Department of Mathematics and Mechanics of
Yerevan State University,\newline
A. Manukian str.1, 0025, Yerevan, Armenia}
\email{hartigr@yahoo.co.uk}


\thanks{Submitted 14 May 2010. Published November 4, 2010.}
\subjclass[2000]{34B24, 34B05, 34B09, 34L15}
\keywords{Sturm-Liouville problem; eigenvalues; norming constants}

\begin{abstract}
 The representation of the norming constants by 2
 spectra  was studied by  Levitan,  Gasymov (and others) for
 the Sturm-Liouville problem with boundary conditions
 $y(0)\cos\alpha +y'(0)\sin\alpha=0$,
 $y(\pi)\cos\beta+y'(\pi)\sin\beta =0$, when
 $\sin \alpha\neq 0$ and $\sin\beta\neq 0$. We investigate the
 representation by 2 spectra without these restrictions.
\end{abstract}

\maketitle
\numberwithin{equation}{section}
\newtheorem{theorem}{Theorem}[section]
\newtheorem{lemma}[theorem]{Lemma}

\section{Introduction and statement of the main result}

Let $L(q, \alpha, \beta)$ denote the Sturm-Liouville (S.-L.) problem
\begin{gather}
\ell y\equiv -y''+q(x)y=\mu y,\quad x\in (0, \pi),\; \mu\in \mathbb{C},\label{eq1_1}\\
y(0)\cos\alpha+y'(0)\sin\alpha=0,\quad \alpha\in (0, \pi],\label{eq1_2}\\
y(\pi)\cos\beta +y'(\pi)\sin\beta=0,\quad \beta\in[0, \pi),\label{eq1_3}
\end{gather}
where $q$ is a real-valued, summable on $[0, \pi]$ function
(we write $q\in L^1_{\mathbb{R}}[0, \pi]$). By $L(q, \alpha, \beta)$ we
also denote the self-adjoint operator, generated by the problem
\eqref{eq1_1}-\eqref{eq1_3}, (see \cite{l1, m1}). It is known,
that the spectra of the operator $L(q, \alpha, \beta)$ is discrete and
consists of simple eigenvalues, which we denote by $\mu_n(q, \alpha, \beta)$,
$n=0, 1, 2, \dots$, emphasizing the dependence of $\mu_n$ on $q$, $\alpha$
and $\beta$.

The eigenvalues $\mu_n(q,\alpha,\beta)$ are enumerated in increasing order;
 i.e.,
$$
\mu_0(q,\alpha,\beta)< \mu_1(q,\alpha,\beta) <\dots < \mu_n(q,\alpha,\beta)
<\mu_{n+1}(q,\alpha,\beta)<\dots\,.
$$
In what follows, for brevity, we often use the notation
$\mu_n =\mu_n(\alpha,\beta)=\mu_n(q,\alpha,\beta)$.

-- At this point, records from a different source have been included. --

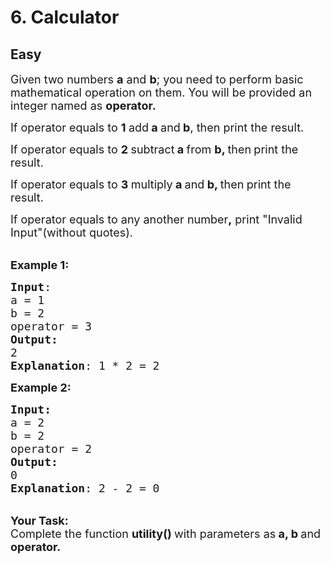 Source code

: # 6. Calculator
## Easy 
<div class="problem-statement">
                <p></p><p><span style="font-size:18px">Given two numbers <strong>a</strong>&nbsp;and <strong>b</strong>; you need to perform basic mathematical operation on them. You will be provided an integer named as <strong>operator.&nbsp;</strong></span></p>

<p><span style="font-size:18px">If operator equals to <strong>1 </strong>add<strong> a </strong>and<strong>&nbsp;b</strong>, then print the result.</span></p>

<p><span style="font-size:18px">If operator equals to <strong>2&nbsp;</strong>subtract<strong>&nbsp;a&nbsp;</strong>from <strong>b, </strong>then<strong>&nbsp;</strong>print the result.</span></p>

<p><span style="font-size:18px">If operator equals to <strong>3&nbsp;</strong>multiply<strong> a </strong>and<strong>&nbsp;b, </strong>then<strong>&nbsp;</strong>print the result.</span></p>

<p><span style="font-size:18px">If operator equals to any another number<strong>,</strong>&nbsp;print </span><span style="font-size:18px">"Invalid Input"(without quotes).</span></p>

<p><br>
<span style="font-size:18px"><strong>Example 1:</strong></span></p>

<pre><span style="font-size:18px"><strong>Input</strong>:
a = 1
b = 2
operator = 3
<strong>Output:</strong> 
2
<strong>Explanation</strong>: 1 * 2 = 2
</span></pre>

<p><span style="font-size:18px"><strong>Example 2:</strong></span></p>

<pre><span style="font-size:18px"><strong>Input:</strong>
a = 2
b = 2
operator = 2
<strong>Output:
</strong>0
<strong>Explanation</strong>: 2 - 2 = 0</span></pre>

<p><br>
<span style="font-size:18px"><strong>Your Task:&nbsp; </strong><br>
Complete the function <strong>utility() </strong>with parameters as<strong> a, b </strong>and<strong> operator.</strong></span></p>
 <p></p>
            </div> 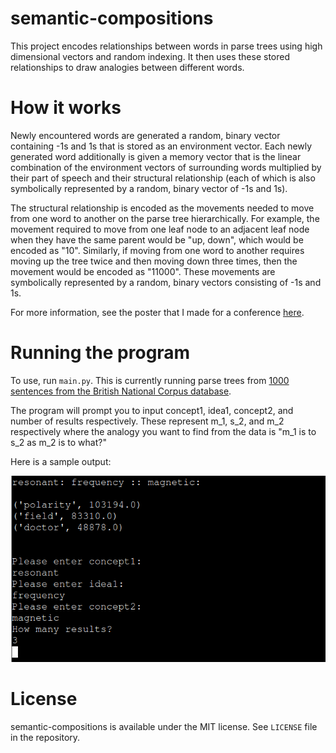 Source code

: # semantic-compositions

This project encodes relationships between words in parse trees using high dimensional vectors and random indexing. It then uses these stored relationships to draw analogies between different words.

# How it works
Newly encountered words are generated a random, binary vector containing -1s and 1s that is stored as an environment vector. Each newly generated word additionally is given a memory vector that is the linear combination of the environment vectors of surrounding words multiplied by their part of speech and their structural relationship (each of which is also symbolically represented by a random, binary vector of -1s and 1s).

The structural relationship is encoded as the movements needed to move from one word to another on the parse tree hierarchically. For example, the movement required to move from one leaf node to an adjacent leaf node when they have the same parent would be "up, down", which would be encoded as "10". Similarly, if moving from one word to another requires moving up the tree twice and then moving down three times, then the movement would be encoded as "11000". These movements are symbolically represented by a random, binary vectors consisting of -1s and 1s.

For more information, see the poster that I made for a conference [here](CULC13_Poster.pdf).

# Running the program

To use, run `main.py`. This is currently running parse trees from [1000 sentences from the British National Corpus database](http://nclt.computing.dcu.ie/~jfoster/resources/bnc1000.html).

The program will prompt you to input concept1, idea1, concept2, and number of results respectively. These represent m_1, s_2, and m_2 respectively where the analogy you want to find from the data is "m_1 is to s_2 as m_2 is to what?"

Here is a sample output:

![sample](sample1.png)

# License
semantic-compositions is available under the MIT license. See `LICENSE` file in the repository. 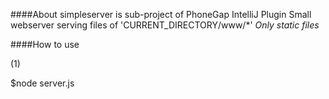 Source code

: ####About
simpleserver is sub-project of PhoneGap IntelliJ Plugin
Small webserver serving files of 'CURRENT_DIRECTORY/www/*'
*Only static files*

####How to use

(1)

$node server.js

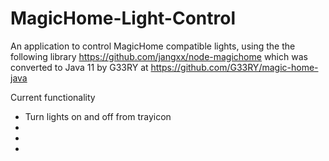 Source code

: # MagicHome-Light-Control

An application to control MagicHome compatible lights, using the the following library
https://github.com/jangxx/node-magichome which was converted to Java 11 by G33RY at https://github.com/G33RY/magic-home-java


Current functionality
- Turn lights on and off from trayicon
-
-
-
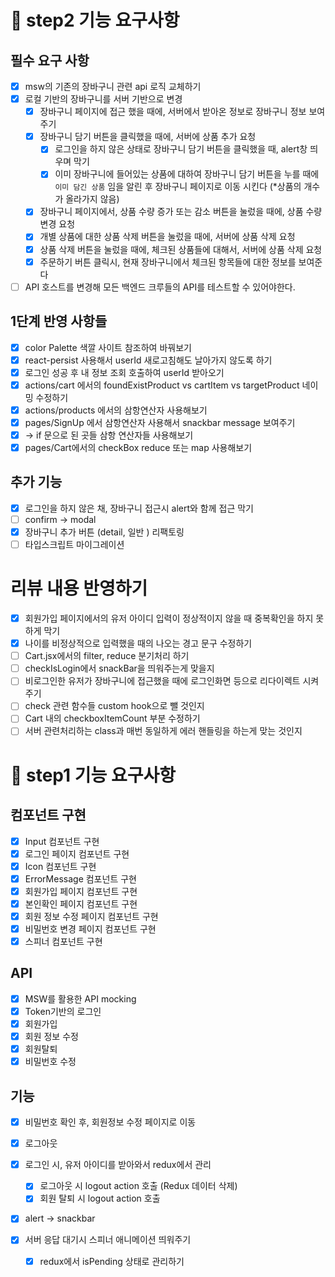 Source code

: # 🚩 step2 기능 요구사항

## 필수 요구 사항

- [x] msw의 기존의 장바구니 관련 api 로직 교체하기
- [x] 로컬 기반의 장바구니를 서버 기반으로 변경
  - [x] 장바구니 페이지에 접근 했을 때에, 서버에서 받아온 정보로 장바구니 정보 보여주기
  - [x] 장바구니 담기 버튼을 클릭했을 때에, 서버에 상품 추가 요청
    - [x] 로그인을 하지 않은 상태로 장바구니 담기 버튼을 클릭했을 때, alert창 띄우며 막기
    - [x] 이미 장바구니에 들어있는 상품에 대하여 장바구니 담기 버튼을 누를 때에 `이미 담긴 상품` 임을 알린 후 장바구니 페이지로 이동 시킨다 (\*상품의 개수가 올라가지 않음)
  - [x] 장바구니 페이지에서, 상품 수량 증가 또는 감소 버튼을 눌렀을 때에, 상품 수량 변경 요청
  - [x] 개별 상품에 대한 상품 삭제 버튼을 눌렀을 때에, 서버에 상품 삭제 요청
  - [x] 상품 삭제 버튼을 눌렀을 때에, 체크된 상품들에 대해서, 서버에 상품 삭제 요청
  - [x] 주문하기 버튼 클릭시, 현재 장바구니에서 체크된 항목들에 대한 정보를 보여준다
- [ ] API 호스트를 변경해 모든 백엔드 크루들의 API를 테스트할 수 있어야한다.

## 1단계 반영 사항들

- [x] color Palette 색깔 사이트 참조하여 바꿔보기
- [x] react-persist 사용해서 userId 새로고침해도 날아가지 않도록 하기
- [x] 로그인 성공 후 내 정보 조회 호출하여 userId 받아오기
- [x] actions/cart 에서의 foundExistProduct vs cartItem vs targetProduct 네이밍 수정하기
- [x] actions/products 에서의 삼항연산자 사용해보기
- [x] pages/SignUp 에서 삼항연산자 사용해서 snackbar message 보여주기
- [x] -> if 문으로 된 곳들 삼항 연산자들 사용해보기
- [x] pages/Cart에서의 checkBox reduce 또는 map 사용해보기

## 추가 기능

- [x] 로그인을 하지 않은 채, 장바구니 접근시 alert와 함께 접근 막기
- [ ] confirm -> modal
- [x] 장바구니 추가 버튼 (detail, 일반 ) 리팩토링
- [ ] 타입스크립트 마이그레이션

# 리뷰 내용 반영하기

- [x] 회원가입 페이지에서의 유저 아이디 입력이 정상적이지 않을 때 중복확인을 하지 못하게 막기
- [x] 나이를 비정상적으로 입력했을 때의 나오는 경고 문구 수정하기
- [ ] Cart.jsx에서의 filter, reduce 분기처리 하기
- [ ] checkIsLogin에서 snackBar을 띄워주는게 맞을지
- [ ] 비로그인한 유저가 장바구니에 접근했을 때에 로그인화면 등으로 리다이렉트 시켜주기
- [ ] check 관련 함수들 custom hook으로 뺄 것인지
- [ ] Cart 내의 checkboxItemCount 부분 수정하기
- [ ] 서버 관련처리하는 class과 매번 동일하게 에러 핸들링을 하는게 맞는 것인지

# 🚩 step1 기능 요구사항

## 컴포넌트 구현

- [x] Input 컴포넌트 구현
- [x] 로그인 페이지 컴포넌트 구현
- [x] Icon 컴포넌트 구현
- [x] ErrorMessage 컴포넌트 구현
- [x] 회원가입 페이지 컴포넌트 구현
- [x] 본인확인 페이지 컴포넌트 구현
- [x] 회원 정보 수정 페이지 컴포넌트 구현
- [x] 비밀번호 변경 페이지 컴포넌트 구현
- [x] 스피너 컴포넌트 구현

## API

- [x] MSW를 활용한 API mocking
- [x] Token기반의 로그인
- [x] 회원가입
- [x] 회원 정보 수정
- [x] 회원탈퇴
- [x] 비밀번호 수정

## 기능

- [x] 비밀번호 확인 후, 회원정보 수정 페이지로 이동
- [x] 로그아웃
- [x] 로그인 시, 유저 아이디를 받아와서 redux에서 관리

  - [x] 로그아웃 시 logout action 호출 (Redux 데이터 삭제)
  - [x] 회원 탈퇴 시 logout action 호출

- [x] alert -> snackbar

- [x] 서버 응답 대기시 스피너 애니메이션 띄워주기
  - [x] redux에서 isPending 상태로 관리하기
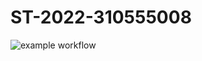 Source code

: # ST-2022-310555008
![example workflow](https://github.com/Shin-Yan/ST-2022-310555008/actions/workflows/maven.yml)
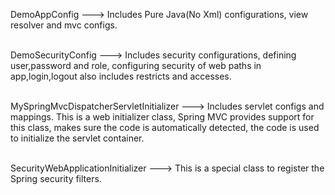 DemoAppConfig ---> Includes Pure Java(No Xml) configurations, view resolver and mvc configs.<br><br>

DemoSecurityConfig ---> Includes security configurations, defining user,password and role, configuring security of web paths in app,login,logout also includes restricts and accesses.<br><br>

MySpringMvcDispatcherServletInitializer	---> Includes servlet configs and mappings. This is a web initializer class, Spring MVC provides support for this class, makes sure the code is automatically detected, the code is used to initialize the servlet container.<br><br>

SecurityWebApplicationInitializer ---> This is a special class to register the Spring security filters.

By $\varphi(x, \mu, \gamma)$ and $\psi(x, \mu, \delta)$ we denote the solutions
of \eqref{eq1_1}, satisfying the initial conditions
\begin{gather}
\varphi(0, \mu, \gamma)=\sin \gamma,\quad \varphi'(0, \mu, \gamma)=-\cos \gamma, \quad
\gamma\in {\mathbb C},\label{eq1_4}\\
\psi(\pi, \mu, \delta)=\sin\delta,\quad \psi'(\pi, \mu, \delta)=-\cos \delta ,\quad
 \delta\in{\mathbb C},\label{eq1_5}
\end{gather}
correspondingly. The eigenvalues $\mu_n=\mu_n(q, \alpha, \beta)$,
$n=0,1, 2, \dots$, of $L(q, \alpha, \beta)$ are the solutions of the
equation
\begin{equation}\label{eq1_6}
\Phi(\mu)=\Phi(\mu,\alpha,\beta):=\varphi(\pi, \mu, \alpha)\cos \beta+\varphi'(\pi, \mu,\alpha)
\sin\beta=0,
\end{equation}
or the equation
\begin{equation}\label{eq1_7}
\Psi(\mu)=\Psi(\mu,\alpha,\beta):=\psi(0, \mu, \beta)\cos\alpha+\psi'(0, \mu, \beta)\sin \alpha=0.
\end{equation}
According to the  Liouville formula, the
Wronskian $W(x)=W(x,\varphi,\psi)=\varphi\cdot\psi'-\varphi'\psi$ 
of the solutions $\varphi$ and $\psi$ is constant. 
It follows that $W(0)=W(\pi)$ and, consequently,
$$
\Psi(\mu, \alpha, \beta)=-\Phi(\mu, \alpha, \beta).
$$
The functions $\varphi_n(x)=\varphi(x, \mu_n, \alpha)$ and
 $\psi_n(x)=\psi(x,\mu_n, \beta)$, $n=0, 1, 2, \dots$, are 
the eigenfunctions, corresponding to the eigenvalue $\mu_n$. 
The squares of the $L^2$-norms of these eigenfunctions:
\begin{equation}\label{eq1_8}
a_n=a_n(q,\alpha,\beta)=\int_0^{\pi} \vert\varphi_n(x)\vert^2 dx,\quad 
b_n=b_n(q,\alpha,\beta)=\int_0^{\pi}\vert\psi_n(x)\vert^2 dx,
\end{equation}
are called the norming constants.

Our aim is to prove the following theorem.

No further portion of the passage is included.